— PROBLEM STATEMENT —
Repeat the data in full. No line may differ from the original.

— EXERCISE DATA —
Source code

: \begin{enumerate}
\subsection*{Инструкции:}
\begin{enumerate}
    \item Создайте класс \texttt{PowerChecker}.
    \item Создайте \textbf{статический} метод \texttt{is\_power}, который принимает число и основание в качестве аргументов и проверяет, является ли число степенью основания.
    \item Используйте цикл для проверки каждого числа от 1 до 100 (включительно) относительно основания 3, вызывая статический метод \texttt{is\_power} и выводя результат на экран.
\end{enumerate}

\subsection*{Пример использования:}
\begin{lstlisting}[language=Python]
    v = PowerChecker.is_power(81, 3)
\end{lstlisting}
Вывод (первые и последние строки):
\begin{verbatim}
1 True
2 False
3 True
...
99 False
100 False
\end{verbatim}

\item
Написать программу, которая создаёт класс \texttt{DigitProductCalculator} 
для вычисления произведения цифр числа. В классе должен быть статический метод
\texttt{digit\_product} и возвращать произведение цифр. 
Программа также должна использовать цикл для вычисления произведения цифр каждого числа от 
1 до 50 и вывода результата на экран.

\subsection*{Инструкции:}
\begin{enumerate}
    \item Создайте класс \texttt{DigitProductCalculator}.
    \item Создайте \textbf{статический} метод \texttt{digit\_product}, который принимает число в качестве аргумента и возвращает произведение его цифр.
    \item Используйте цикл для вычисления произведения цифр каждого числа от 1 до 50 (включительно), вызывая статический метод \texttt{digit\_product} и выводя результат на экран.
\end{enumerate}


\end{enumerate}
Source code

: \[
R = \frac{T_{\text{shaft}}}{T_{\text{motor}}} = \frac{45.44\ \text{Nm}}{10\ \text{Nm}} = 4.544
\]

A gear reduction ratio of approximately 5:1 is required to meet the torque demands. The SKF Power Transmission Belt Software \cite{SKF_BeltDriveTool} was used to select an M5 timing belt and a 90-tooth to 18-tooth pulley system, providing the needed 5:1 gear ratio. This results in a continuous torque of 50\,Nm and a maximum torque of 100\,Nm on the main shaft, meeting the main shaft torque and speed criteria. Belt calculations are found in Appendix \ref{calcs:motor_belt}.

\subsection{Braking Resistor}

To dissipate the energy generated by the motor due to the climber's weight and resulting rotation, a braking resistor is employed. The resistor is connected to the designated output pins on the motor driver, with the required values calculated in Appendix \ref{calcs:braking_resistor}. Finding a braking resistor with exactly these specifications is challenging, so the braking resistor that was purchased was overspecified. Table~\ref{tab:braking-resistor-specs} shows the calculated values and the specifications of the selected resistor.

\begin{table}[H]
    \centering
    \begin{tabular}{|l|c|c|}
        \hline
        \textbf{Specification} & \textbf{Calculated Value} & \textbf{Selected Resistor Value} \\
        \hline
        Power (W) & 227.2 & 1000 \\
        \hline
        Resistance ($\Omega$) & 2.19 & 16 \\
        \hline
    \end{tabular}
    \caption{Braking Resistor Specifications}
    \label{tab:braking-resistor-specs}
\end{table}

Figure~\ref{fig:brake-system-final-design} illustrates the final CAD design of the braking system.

— REPLY —
Source code

: \begin{enumerate}
\subsection*{Инструкции:}
\begin{enumerate}
    \item Создайте класс \texttt{PowerChecker}.
    \item Создайте \textbf{статический} метод \texttt{is\_power}, который принимает число и основание в качестве аргументов и проверяет, является ли число степенью основания.
    \item Используйте цикл для проверки каждого числа от 1 до 100 (включительно) относительно основания 3, вызывая статический метод \texttt{is\_power} и выводя результат на экран.
\end{enumerate}

\subsection*{Пример использования:}
\begin{lstlisting}[language=Python]
    v = PowerChecker.is_power(81, 3)
\end{lstlisting}
Вывод (первые и последние строки):
\begin{verbatim}
1 True
2 False
3 True
...
99 False
100 False
\end{verbatim}

\item
Написать программу, которая создаёт класс \texttt{DigitProductCalculator} 
для вычисления произведения цифр числа. В классе должен быть статический метод
\texttt{digit\_product} и возвращать произведение цифр. 
Программа также должна использовать цикл для вычисления произведения цифр каждого числа от 
1 до 50 и вывода результата на экран.

\subsection*{Инструкции:}
\begin{enumerate}
    \item Создайте класс \texttt{DigitProductCalculator}.
    \item Создайте \textbf{статический} метод \texttt{digit\_product}, который принимает число в качестве аргумента и возвращает произведение его цифр.
    \item Используйте цикл для вычисления произведения цифр каждого числа от 1 до 50 (включительно), вызывая статический метод \texttt{digit\_product} и выводя результат на экран.
\end{enumerate}


\end{enumerate}
Source code

: \[
R = \frac{T_{\text{shaft}}}{T_{\text{motor}}} = \frac{45.44\ \text{Nm}}{10\ \text{Nm}} = 4.544
\]

A gear reduction ratio of approximately 5:1 is required to meet the torque demands. The SKF Power Transmission Belt Software \cite{SKF_BeltDriveTool} was used to select an M5 timing belt and a 90-tooth to 18-tooth pulley system, providing the needed 5:1 gear ratio. This results in a continuous torque of 50\,Nm and a maximum torque of 100\,Nm on the main shaft, meeting the main shaft torque and speed criteria. Belt calculations are found in Appendix \ref{calcs:motor_belt}.

\subsection{Braking Resistor}

To dissipate the energy generated by the motor due to the climber's weight and resulting rotation, a braking resistor is employed. The resistor is connected to the designated output pins on the motor driver, with the required values calculated in Appendix \ref{calcs:braking_resistor}. Finding a braking resistor with exactly these specifications is challenging, so the braking resistor that was purchased was overspecified. Table~\ref{tab:braking-resistor-specs} shows the calculated values and the specifications of the selected resistor.

\begin{table}[H]
    \centering
    \begin{tabular}{|l|c|c|}
        \hline
        \textbf{Specification} & \textbf{Calculated Value} & \textbf{Selected Resistor Value} \\
        \hline
        Power (W) & 227.2 & 1000 \\
        \hline
        Resistance ($\Omega$) & 2.19 & 16 \\
        \hline
    \end{tabular}
    \caption{Braking Resistor Specifications}
    \label{tab:braking-resistor-specs}
\end{table}

Figure~\ref{fig:brake-system-final-design} illustrates the final CAD design of the braking system.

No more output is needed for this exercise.